Aim of the task
Word for word, reproduce each entry.

Data provided

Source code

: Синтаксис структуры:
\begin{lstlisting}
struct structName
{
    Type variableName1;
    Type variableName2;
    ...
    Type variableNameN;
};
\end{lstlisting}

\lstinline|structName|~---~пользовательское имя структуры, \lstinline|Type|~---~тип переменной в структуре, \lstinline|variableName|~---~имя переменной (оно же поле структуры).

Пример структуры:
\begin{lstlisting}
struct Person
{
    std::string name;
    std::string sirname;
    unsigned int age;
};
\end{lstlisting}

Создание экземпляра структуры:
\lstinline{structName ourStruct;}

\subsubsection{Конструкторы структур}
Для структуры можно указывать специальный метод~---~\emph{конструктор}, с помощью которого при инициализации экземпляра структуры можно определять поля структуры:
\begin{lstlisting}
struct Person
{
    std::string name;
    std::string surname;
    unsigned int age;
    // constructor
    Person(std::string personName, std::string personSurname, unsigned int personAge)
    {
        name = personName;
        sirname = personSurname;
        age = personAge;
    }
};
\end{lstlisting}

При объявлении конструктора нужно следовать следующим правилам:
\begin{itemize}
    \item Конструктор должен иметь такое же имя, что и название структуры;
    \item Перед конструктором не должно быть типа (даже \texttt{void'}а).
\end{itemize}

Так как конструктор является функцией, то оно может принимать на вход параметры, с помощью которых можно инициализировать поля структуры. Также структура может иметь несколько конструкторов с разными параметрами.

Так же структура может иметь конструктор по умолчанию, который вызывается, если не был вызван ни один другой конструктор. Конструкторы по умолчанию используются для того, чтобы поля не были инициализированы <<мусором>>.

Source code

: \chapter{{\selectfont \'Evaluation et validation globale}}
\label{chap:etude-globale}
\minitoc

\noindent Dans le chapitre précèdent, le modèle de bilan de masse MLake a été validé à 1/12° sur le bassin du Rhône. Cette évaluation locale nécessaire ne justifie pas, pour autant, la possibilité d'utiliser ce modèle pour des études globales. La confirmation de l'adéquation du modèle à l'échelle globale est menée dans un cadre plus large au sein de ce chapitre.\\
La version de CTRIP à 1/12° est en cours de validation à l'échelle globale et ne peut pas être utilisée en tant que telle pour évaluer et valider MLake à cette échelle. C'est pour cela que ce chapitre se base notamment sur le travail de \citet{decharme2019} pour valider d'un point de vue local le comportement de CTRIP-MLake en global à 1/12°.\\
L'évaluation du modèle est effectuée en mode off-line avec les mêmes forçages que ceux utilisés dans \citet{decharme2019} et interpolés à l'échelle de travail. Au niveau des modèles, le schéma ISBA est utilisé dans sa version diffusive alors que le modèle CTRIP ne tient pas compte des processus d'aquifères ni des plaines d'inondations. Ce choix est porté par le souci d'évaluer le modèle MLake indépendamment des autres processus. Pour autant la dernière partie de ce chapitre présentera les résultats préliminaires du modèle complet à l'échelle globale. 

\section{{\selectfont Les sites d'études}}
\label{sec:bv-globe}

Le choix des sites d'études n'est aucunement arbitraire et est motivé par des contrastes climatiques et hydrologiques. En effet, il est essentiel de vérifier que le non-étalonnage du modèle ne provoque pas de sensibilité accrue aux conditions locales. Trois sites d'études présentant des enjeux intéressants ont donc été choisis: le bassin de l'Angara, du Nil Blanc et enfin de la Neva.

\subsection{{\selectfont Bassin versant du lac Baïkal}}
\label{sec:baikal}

Response to this task
Source code

: Синтаксис структуры:
\begin{lstlisting}
struct structName
{
    Type variableName1;
    Type variableName2;
    ...
    Type variableNameN;
};
\end{lstlisting}

\lstinline|structName|~---~пользовательское имя структуры, \lstinline|Type|~---~тип переменной в структуре, \lstinline|variableName|~---~имя переменной (оно же поле структуры).

Пример структуры:
\begin{lstlisting}
struct Person
{
    std::string name;
    std::string sirname;
    unsigned int age;
};
\end{lstlisting}

Создание экземпляра структуры:
\lstinline{structName ourStruct;}

\subsubsection{Конструкторы структур}
Для структуры можно указывать специальный метод~---~\emph{конструктор}, с помощью которого при инициализации экземпляра структуры можно определять поля структуры:
\begin{lstlisting}
struct Person
{
    std::string name;
    std::string surname;
    unsigned int age;
    // constructor
    Person(std::string personName, std::string personSurname, unsigned int personAge)
    {
        name = personName;
        sirname = personSurname;
        age = personAge;
    }
};
\end{lstlisting}

При объявлении конструктора нужно следовать следующим правилам:
\begin{itemize}
    \item Конструктор должен иметь такое же имя, что и название структуры;
    \item Перед конструктором не должно быть типа (даже \texttt{void'}а).
\end{itemize}

Так как конструктор является функцией, то оно может принимать на вход параметры, с помощью которых можно инициализировать поля структуры. Также структура может иметь несколько конструкторов с разными параметрами.

Так же структура может иметь конструктор по умолчанию, который вызывается, если не был вызван ни один другой конструктор. Конструкторы по умолчанию используются для того, чтобы поля не были инициализированы <<мусором>>.

Source code

: \chapter{{\selectfont \'Evaluation et validation globale}}
\label{chap:etude-globale}
\minitoc

\noindent Dans le chapitre précèdent, le modèle de bilan de masse MLake a été validé à 1/12° sur le bassin du Rhône. Cette évaluation locale nécessaire ne justifie pas, pour autant, la possibilité d'utiliser ce modèle pour des études globales. La confirmation de l'adéquation du modèle à l'échelle globale est menée dans un cadre plus large au sein de ce chapitre.\\
La version de CTRIP à 1/12° est en cours de validation à l'échelle globale et ne peut pas être utilisée en tant que telle pour évaluer et valider MLake à cette échelle. C'est pour cela que ce chapitre se base notamment sur le travail de \citet{decharme2019} pour valider d'un point de vue local le comportement de CTRIP-MLake en global à 1/12°.\\
L'évaluation du modèle est effectuée en mode off-line avec les mêmes forçages que ceux utilisés dans \citet{decharme2019} et interpolés à l'échelle de travail. Au niveau des modèles, le schéma ISBA est utilisé dans sa version diffusive alors que le modèle CTRIP ne tient pas compte des processus d'aquifères ni des plaines d'inondations. Ce choix est porté par le souci d'évaluer le modèle MLake indépendamment des autres processus. Pour autant la dernière partie de ce chapitre présentera les résultats préliminaires du modèle complet à l'échelle globale. 

\section{{\selectfont Les sites d'études}}
\label{sec:bv-globe}

Le choix des sites d'études n'est aucunement arbitraire et est motivé par des contrastes climatiques et hydrologiques. En effet, il est essentiel de vérifier que le non-étalonnage du modèle ne provoque pas de sensibilité accrue aux conditions locales. Trois sites d'études présentant des enjeux intéressants ont donc été choisis: le bassin de l'Angara, du Nil Blanc et enfin de la Neva.

\subsection{{\selectfont Bassin versant du lac Baïkal}}
\label{sec:baikal}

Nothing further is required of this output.